_PROBLEM DESCRIPTION:_ In the listing below, a line holding "machine-readable recommendations template." and a line holding "and digital components." mark the range. Retype both exactly, with all lines between them.

_EXTRACTED RECORDS:_
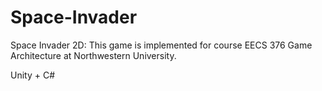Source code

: # Space-Invader
Space Invader 2D: This game is implemented for course EECS 376 Game Architecture at Northwestern University.

Unity + C#
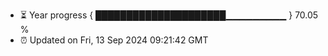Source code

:- ⏳ Year progress { █████████████████████▁▁▁▁▁▁▁▁▁ } 70.05 %
- ⏰ Updated on Fri, 13 Sep 2024 09:21:42 GMT

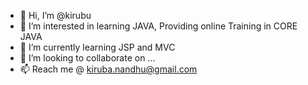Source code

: - 👋 Hi, I’m @kirubu
- 👀 I’m interested in learning JAVA, Providing online Training in CORE JAVA
- 🌱 I’m currently learning JSP and MVC
- 💞️ I’m looking to collaborate on ...
- 📫 Reach me @ kiruba.nandhu@gmail.com

<!---
kirubu/kirubu is a ✨ special ✨ repository because its `README.md` (this file) appears on your GitHub profile.
You can click the Preview link to take a look at your changes.
--->
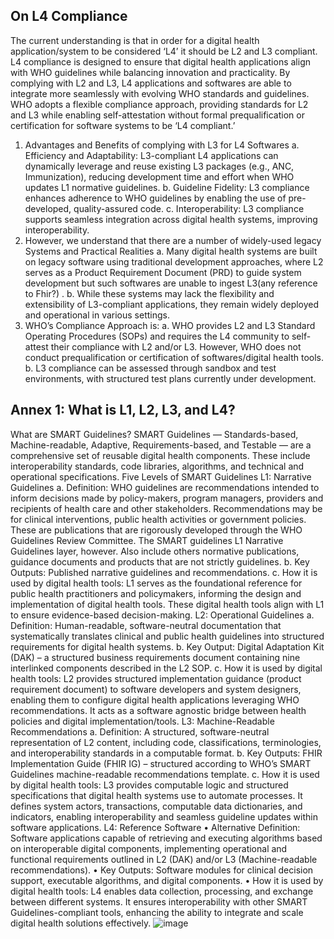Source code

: ## On L4 Compliance
The current understanding is that in order for a digital health application/system to be considered ‘L4’ it should be L2 and L3 compliant. L4 compliance is designed to ensure that digital health applications align with WHO guidelines while balancing innovation and practicality. By complying with L2 and L3, L4 applications and softwares are able to  integrate more seamlessly with evolving WHO standards and guidelines. 
WHO adopts a flexible compliance approach, providing standards for L2 and L3 while enabling self-attestation without formal prequalification or certification for software systems to be ‘L4 compliant.’ 
1.	Advantages and Benefits of complying with L3 for L4 Softwares 
a.	Efficiency and Adaptability: L3-compliant L4 applications can dynamically leverage and reuse existing L3 packages (e.g., ANC, Immunization), reducing development time and effort when WHO updates L1 normative guidelines.
b.	Guideline Fidelity: L3 compliance enhances adherence to WHO guidelines by enabling the use of pre-developed, quality-assured code.
c.	Interoperability: L3 compliance supports seamless integration across digital health systems, improving interoperability.
2.	However, we understand that there are a number of widely-used legacy Systems and Practical Realities
a.	Many digital health systems are built on legacy software using traditional development approaches, where L2 serves as a Product Requirement Document (PRD) to guide system development but such softwares are unable to ingest L3(any reference to Fhir?) .
b.	While these systems may lack the flexibility and extensibility of L3-compliant applications, they remain widely deployed and operational in various settings.
3.	WHO’s Compliance Approach is: 
a.	WHO provides L2 and L3 Standard Operating Procedures (SOPs) and requires the L4 community to self-attest their compliance with L2 and/or L3. However, WHO does not conduct prequalification or certification of softwares/digital health tools.
b.	L3 compliance can be assessed through sandbox and test environments, with structured test plans currently under development.

## Annex 1: What is L1, L2, L3, and L4?
What are SMART Guidelines?
SMART Guidelines — Standards-based, Machine-readable, Adaptive, Requirements-based, and Testable — are a comprehensive set of reusable digital health components. These include interoperability standards, code libraries, algorithms, and technical and operational specifications.
Five Levels of SMART Guidelines
L1: Narrative Guidelines
a.	Definition: WHO guidelines are recommendations intended to inform decisions made by policy-makers, program managers, providers and recipients of health care and other stakeholders. Recommendations may be for clinical interventions, public health activities or government policies. These are publications that are rigorously developed through the WHO Guidelines Review Committee. The SMART guidelines L1 Narrative Guidelines layer, however. Also include others normative publications, guidance documents and products that are not strictly guidelines. 
b.	Key Outputs: Published narrative guidelines and recommendations.
c.	How it is used by digital health tools:
L1 serves as the foundational reference for public health practitioners and policymakers, informing the design and implementation of digital health tools. These digital health tools align with L1 to ensure evidence-based decision-making.
L2: Operational Guidelines
a.	Definition: Human-readable, software-neutral documentation that systematically translates clinical and public health guidelines into structured requirements for digital health systems.
b.	Key Output: Digital Adaptation Kit (DAK) – a structured business requirements document containing nine interlinked components described in the L2 SOP. 
c.	How it is used by digital health tools:
L2 provides structured implementation guidance (product requirement document) to software developers and system designers, enabling them to configure digital health applications leveraging WHO recommendations. It acts as a software agnostic bridge between health policies and digital implementation/tools.
L3: Machine-Readable Recommendations
a.	Definition: A structured, software-neutral representation of L2 content, including code, classifications, terminologies, and interoperability standards in a computable format.
b.	Key Outputs: FHIR Implementation Guide (FHIR IG) – structured according to WHO’s SMART Guidelines machine-readable recommendations template.
c.	How it is used by digital health tools:
L3 provides computable logic and structured specifications that digital health systems use to automate processes. It defines system actors, transactions, computable data dictionaries, and indicators, enabling interoperability and seamless guideline updates within software applications.
L4: Reference Software
•	Alternative Definition: Software applications capable of retrieving and executing algorithms based on interoperable digital components, implementing operational and functional requirements outlined in L2 (DAK) and/or L3 (Machine-readable recommendations).
•	Key Outputs: Software modules for clinical decision support, executable algorithms, and digital components.
•	How it is used by digital health tools:
L4 enables data collection, processing, and exchange between different systems. It ensures interoperability with other SMART Guidelines-compliant tools, enhancing the ability to integrate and scale digital health solutions effectively.
![image](https://github.com/user-attachments/assets/983b9aed-72e8-4813-b1d9-9c7982568036)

_EXERCISE OUTPUT:_
b.	Key Outputs: FHIR Implementation Guide (FHIR IG) – structured according to WHO’s SMART Guidelines machine-readable recommendations template.
c.	How it is used by digital health tools:
L3 provides computable logic and structured specifications that digital health systems use to automate processes. It defines system actors, transactions, computable data dictionaries, and indicators, enabling interoperability and seamless guideline updates within software applications.
L4: Reference Software
•	Alternative Definition: Software applications capable of retrieving and executing algorithms based on interoperable digital components, implementing operational and functional requirements outlined in L2 (DAK) and/or L3 (Machine-readable recommendations).
•	Key Outputs: Software modules for clinical decision support, executable algorithms, and digital components.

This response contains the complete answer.